The Mystery of Parental Dissatisfaction

Kathryn Jean Lopez notes another Ninth Circuit ruling in the Culture War today:

…there is no fundamental right of parents to be the exclusive provider of information regarding sexual matters to their children, either independent of their right to direct the upbringing and education of their children or encompassed by it. We also hold that parents have no due process or privacy right to override the determinations of public schools as to the information to which their children will be exposed while enrolled as students.

The subsequent commentary in the Corner covers the matter pretty well. As Andy McCarthy suggests, the court's ruling isn't all that objectionable on the merits. But as a Corner emailer points out, the judges weren't content to issue a narrow ruling. Citizens shouldn't have to parse judicial decisions to get down to their actual significance. If they do, the actual significance is available for future judges to find precedent where none should have been created.

The emailer's third point precisely conveys the ways in which that process of legislation through litigation creates wholly subjective judicial dictation through ostensibly objective decisions that are supposedly even in their application:

... how would the court's decision have differed if the last question asked of the participating kids was "Do you accept Jesus Christ as your savior?"

Supporters of the libertine leftism to which the courts cater might argue that the Constitution establishes different rules for religion and sex.
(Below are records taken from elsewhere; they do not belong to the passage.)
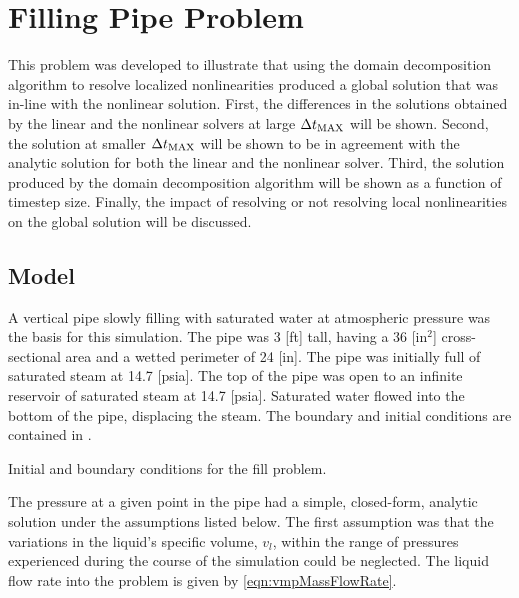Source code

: 
\section{Filling Pipe Problem}
\label{sect:vmp}
This problem was developed to illustrate that using the domain decomposition algorithm to resolve localized nonlinearities produced a global solution that was in-line with the nonlinear solution.
First, the differences in the solutions obtained by the linear and the nonlinear solvers at large $\dtmax{}$ will be shown.
Second, the solution at smaller $\dtmax{}$ will be shown to be in agreement with the analytic solution for both the linear and the nonlinear solver.
Third, the solution produced by the domain decomposition algorithm will be shown as a function of timestep size.
Finally, the impact of resolving or not resolving local nonlinearities on the global solution will be discussed.

\subsection{Model}
\label{subsect:vmpModel}

A vertical pipe slowly filling with saturated water at atmospheric pressure was the basis for this simulation.
The pipe was 3 [ft] tall, having a 36 [in$^{2}$] cross-sectional area and a wetted perimeter of 24 [in].
The pipe was initially full of saturated steam at 14.7 [psia].
The top of the pipe was open to an infinite reservoir of saturated steam at 14.7 [psia].
Saturated water flowed into the bottom of the pipe, displacing the steam.
The boundary and initial conditions are contained in .

\begin{table}[h!tb]
\centering
\singlespace

\caption{Initial and boundary conditions for the fill problem.}
\label{tab:vmpBCIC}
\end{table}

The pressure at a given point in the pipe had a simple, closed-form, analytic solution under the assumptions listed below.
The first assumption was that the variations in the liquid's specific volume, $v_{l}$, within the range of pressures experienced during the course of the simulation could be neglected.
The liquid flow rate into the problem is given by \eqref{eqn:vmpMassFlowRate}.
There is no separation of state and libido (and I'm not speaking merely of socialist totalitarians, here). Consider, though, the following seemingly reasonable assertion from the court:

"Schools cannot be expected to accommodate the personal, moral or religious concerns of every parent," Judge Stephen Reinhardt wrote for the panel. "Such an obligation would not only contravene the educational mission of the public schools, but also would be impossible to satisfy."

Such reasoning appropriately places sexual questions within the same category as "personal, moral or religious" questions. What transforms Reinhardt's statement from something that conservatives could embrace to something that leads them to ponder migration to redder country is that instances abound in which the concerns of one or a few parents forced accommodation from the rest. Moreover, it is the least representative branch of government that has presumed to set the guidelines for deciding which parents' concerns are not impossible to satisfy — indeed, are obligatory to satisfy.